*Exercise requirements*: Find the lines in the records below that contain "techniques", and report each of them.

*Data extract*:
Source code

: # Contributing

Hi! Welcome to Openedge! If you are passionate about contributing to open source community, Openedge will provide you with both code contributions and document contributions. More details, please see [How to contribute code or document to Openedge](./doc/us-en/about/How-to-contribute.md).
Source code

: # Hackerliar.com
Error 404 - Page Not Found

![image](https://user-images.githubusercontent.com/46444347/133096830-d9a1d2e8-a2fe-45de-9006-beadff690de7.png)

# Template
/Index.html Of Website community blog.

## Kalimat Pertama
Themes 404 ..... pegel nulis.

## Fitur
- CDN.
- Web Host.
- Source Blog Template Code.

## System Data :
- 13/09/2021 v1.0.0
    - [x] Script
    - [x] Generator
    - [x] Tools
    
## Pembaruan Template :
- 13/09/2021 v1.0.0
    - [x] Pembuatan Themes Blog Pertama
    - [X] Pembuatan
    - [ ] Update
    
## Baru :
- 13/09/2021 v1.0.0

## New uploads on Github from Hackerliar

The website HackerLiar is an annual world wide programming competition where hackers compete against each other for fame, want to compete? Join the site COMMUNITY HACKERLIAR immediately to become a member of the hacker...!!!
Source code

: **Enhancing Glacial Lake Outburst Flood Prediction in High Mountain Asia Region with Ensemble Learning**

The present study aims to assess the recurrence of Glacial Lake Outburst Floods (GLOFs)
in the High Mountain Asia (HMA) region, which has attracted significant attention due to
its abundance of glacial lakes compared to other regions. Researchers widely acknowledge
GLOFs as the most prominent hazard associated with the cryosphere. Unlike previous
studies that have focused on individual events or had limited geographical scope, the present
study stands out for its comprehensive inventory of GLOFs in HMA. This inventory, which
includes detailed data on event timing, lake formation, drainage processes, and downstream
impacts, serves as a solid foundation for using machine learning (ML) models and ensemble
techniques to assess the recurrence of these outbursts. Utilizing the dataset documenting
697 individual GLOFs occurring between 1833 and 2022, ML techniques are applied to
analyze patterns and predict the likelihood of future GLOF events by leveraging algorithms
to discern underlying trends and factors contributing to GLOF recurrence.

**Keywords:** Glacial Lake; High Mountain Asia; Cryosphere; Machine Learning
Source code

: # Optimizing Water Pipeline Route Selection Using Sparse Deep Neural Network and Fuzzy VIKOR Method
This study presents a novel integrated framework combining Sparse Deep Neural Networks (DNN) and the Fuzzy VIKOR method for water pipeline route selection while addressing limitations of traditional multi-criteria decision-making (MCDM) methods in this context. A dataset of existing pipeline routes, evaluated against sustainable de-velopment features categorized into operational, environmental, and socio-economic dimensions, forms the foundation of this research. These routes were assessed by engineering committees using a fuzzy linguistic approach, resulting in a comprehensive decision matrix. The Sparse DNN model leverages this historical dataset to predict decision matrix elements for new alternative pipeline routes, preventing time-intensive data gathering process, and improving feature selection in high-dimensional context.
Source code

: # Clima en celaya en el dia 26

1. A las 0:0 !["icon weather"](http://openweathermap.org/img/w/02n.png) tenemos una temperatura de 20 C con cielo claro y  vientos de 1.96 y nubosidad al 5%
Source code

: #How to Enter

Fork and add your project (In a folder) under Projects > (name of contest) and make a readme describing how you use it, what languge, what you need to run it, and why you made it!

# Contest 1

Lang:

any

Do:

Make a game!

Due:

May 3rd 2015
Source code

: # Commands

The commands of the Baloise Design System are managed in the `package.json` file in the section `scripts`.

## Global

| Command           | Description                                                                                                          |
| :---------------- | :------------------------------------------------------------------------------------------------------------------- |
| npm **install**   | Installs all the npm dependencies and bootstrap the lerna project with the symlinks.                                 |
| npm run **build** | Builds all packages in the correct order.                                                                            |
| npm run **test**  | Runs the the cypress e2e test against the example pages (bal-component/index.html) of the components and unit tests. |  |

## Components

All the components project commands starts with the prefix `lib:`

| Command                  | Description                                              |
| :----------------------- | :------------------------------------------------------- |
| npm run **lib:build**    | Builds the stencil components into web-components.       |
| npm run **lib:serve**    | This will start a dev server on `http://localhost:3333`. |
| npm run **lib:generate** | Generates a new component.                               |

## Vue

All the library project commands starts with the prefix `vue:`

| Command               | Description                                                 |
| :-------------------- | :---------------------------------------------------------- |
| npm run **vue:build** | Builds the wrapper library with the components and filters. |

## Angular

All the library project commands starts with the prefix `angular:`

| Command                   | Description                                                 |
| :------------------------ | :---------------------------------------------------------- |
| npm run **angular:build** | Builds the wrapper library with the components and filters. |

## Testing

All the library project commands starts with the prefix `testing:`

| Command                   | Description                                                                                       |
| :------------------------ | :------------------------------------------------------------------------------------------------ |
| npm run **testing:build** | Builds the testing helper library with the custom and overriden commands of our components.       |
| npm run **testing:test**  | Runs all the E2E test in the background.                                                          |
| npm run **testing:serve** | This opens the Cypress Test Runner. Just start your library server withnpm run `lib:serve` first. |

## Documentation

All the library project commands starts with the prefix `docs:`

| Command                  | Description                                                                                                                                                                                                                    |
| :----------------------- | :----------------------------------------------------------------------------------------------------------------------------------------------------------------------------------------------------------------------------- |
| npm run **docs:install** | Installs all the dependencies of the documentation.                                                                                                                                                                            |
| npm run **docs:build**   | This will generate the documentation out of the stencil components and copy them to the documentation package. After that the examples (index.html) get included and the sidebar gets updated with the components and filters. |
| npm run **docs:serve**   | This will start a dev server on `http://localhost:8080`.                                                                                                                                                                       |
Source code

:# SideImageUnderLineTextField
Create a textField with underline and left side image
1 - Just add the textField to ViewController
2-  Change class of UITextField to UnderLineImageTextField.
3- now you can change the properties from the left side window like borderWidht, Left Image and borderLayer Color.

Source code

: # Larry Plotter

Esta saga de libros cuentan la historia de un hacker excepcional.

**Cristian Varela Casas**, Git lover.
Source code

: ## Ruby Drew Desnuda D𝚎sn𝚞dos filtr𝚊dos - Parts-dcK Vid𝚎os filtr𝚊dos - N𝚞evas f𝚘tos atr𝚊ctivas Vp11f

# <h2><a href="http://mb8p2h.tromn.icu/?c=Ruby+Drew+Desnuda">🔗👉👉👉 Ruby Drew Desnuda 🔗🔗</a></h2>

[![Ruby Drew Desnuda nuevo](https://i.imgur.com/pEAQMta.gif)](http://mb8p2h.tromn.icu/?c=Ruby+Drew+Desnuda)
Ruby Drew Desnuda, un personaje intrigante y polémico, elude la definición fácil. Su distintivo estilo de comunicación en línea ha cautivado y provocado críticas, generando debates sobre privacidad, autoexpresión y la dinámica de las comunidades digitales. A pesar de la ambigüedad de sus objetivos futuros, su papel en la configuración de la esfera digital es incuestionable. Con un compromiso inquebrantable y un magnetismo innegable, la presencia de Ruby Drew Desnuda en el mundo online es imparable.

*Written solution*:
techniques to assess the recurrence of these outbursts. Utilizing the dataset documenting
697 individual GLOFs occurring between 1833 and 2022, ML techniques are applied to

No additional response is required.